## DATA FOR ANALYSIS

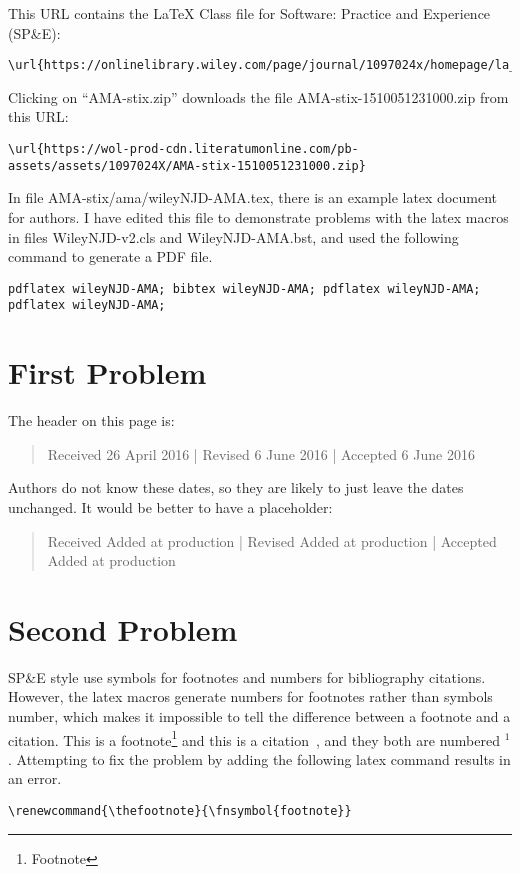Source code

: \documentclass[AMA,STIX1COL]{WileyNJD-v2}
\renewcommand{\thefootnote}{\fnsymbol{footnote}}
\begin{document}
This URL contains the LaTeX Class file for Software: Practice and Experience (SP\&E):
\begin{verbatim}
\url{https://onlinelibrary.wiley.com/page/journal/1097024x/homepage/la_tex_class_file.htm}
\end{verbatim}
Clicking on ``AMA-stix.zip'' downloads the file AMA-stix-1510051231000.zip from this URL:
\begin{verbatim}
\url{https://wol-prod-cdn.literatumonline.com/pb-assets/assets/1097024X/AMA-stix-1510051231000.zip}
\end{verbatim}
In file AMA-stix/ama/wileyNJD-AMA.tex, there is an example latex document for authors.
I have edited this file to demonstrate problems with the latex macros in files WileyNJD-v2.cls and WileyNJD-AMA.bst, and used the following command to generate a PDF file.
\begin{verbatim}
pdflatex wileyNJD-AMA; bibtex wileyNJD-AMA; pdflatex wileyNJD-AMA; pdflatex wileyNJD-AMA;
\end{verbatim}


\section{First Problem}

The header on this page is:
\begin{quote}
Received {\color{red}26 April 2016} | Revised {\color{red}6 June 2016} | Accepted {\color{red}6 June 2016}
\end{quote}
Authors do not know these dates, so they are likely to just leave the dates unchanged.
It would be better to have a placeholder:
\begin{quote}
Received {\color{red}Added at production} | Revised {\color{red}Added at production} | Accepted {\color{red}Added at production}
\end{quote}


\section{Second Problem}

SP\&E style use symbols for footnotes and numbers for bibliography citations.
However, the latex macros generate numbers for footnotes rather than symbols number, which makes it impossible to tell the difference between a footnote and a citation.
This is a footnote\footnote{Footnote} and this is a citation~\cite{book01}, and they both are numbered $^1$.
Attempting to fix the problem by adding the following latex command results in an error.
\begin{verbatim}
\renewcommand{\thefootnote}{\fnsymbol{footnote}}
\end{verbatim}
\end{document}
* * *
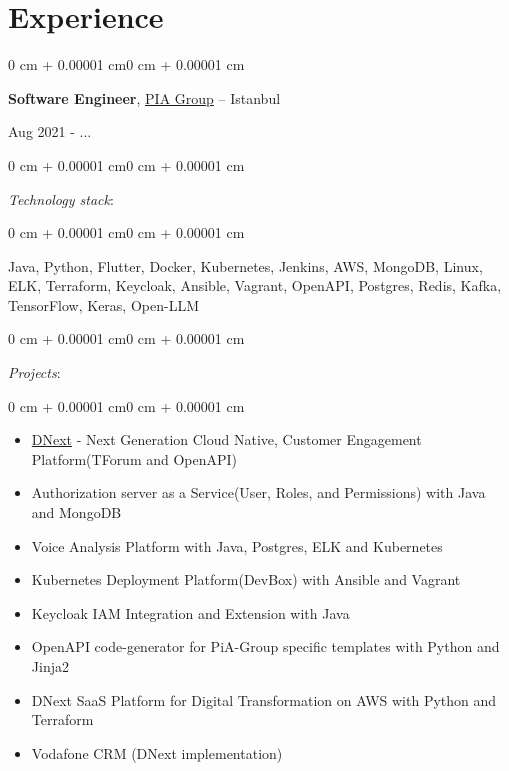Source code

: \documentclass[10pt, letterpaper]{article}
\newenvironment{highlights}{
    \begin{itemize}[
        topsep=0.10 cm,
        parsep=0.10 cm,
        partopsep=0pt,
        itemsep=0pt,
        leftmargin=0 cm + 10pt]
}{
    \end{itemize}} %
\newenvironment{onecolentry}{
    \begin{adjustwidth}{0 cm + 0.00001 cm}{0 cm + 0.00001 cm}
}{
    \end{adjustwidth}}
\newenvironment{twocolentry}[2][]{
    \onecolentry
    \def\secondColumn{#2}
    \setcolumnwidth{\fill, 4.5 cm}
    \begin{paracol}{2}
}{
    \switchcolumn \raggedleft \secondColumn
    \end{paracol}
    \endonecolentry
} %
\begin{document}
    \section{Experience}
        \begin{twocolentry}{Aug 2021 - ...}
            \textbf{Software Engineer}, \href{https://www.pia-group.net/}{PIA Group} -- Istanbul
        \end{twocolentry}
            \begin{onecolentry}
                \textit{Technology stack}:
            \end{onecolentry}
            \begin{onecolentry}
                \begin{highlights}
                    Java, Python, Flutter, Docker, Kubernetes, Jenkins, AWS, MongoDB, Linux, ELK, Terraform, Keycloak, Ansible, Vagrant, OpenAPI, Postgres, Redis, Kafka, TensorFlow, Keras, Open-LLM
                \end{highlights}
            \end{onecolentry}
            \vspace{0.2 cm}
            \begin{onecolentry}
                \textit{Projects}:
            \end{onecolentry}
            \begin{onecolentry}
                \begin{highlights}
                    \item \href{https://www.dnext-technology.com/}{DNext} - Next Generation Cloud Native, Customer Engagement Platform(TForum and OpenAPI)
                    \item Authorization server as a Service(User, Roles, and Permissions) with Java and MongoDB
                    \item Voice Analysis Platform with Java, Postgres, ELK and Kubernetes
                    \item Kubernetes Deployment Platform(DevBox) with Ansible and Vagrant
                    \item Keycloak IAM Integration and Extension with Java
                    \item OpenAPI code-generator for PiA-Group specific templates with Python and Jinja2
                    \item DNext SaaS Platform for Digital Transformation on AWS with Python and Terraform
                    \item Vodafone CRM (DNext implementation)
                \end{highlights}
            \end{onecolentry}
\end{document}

## WHAT YOU ARE ASKED TO DO
Using the entries above, work out the number of lines that hold the word "https" and write it with no other words.

## WRITTEN ANSWER
4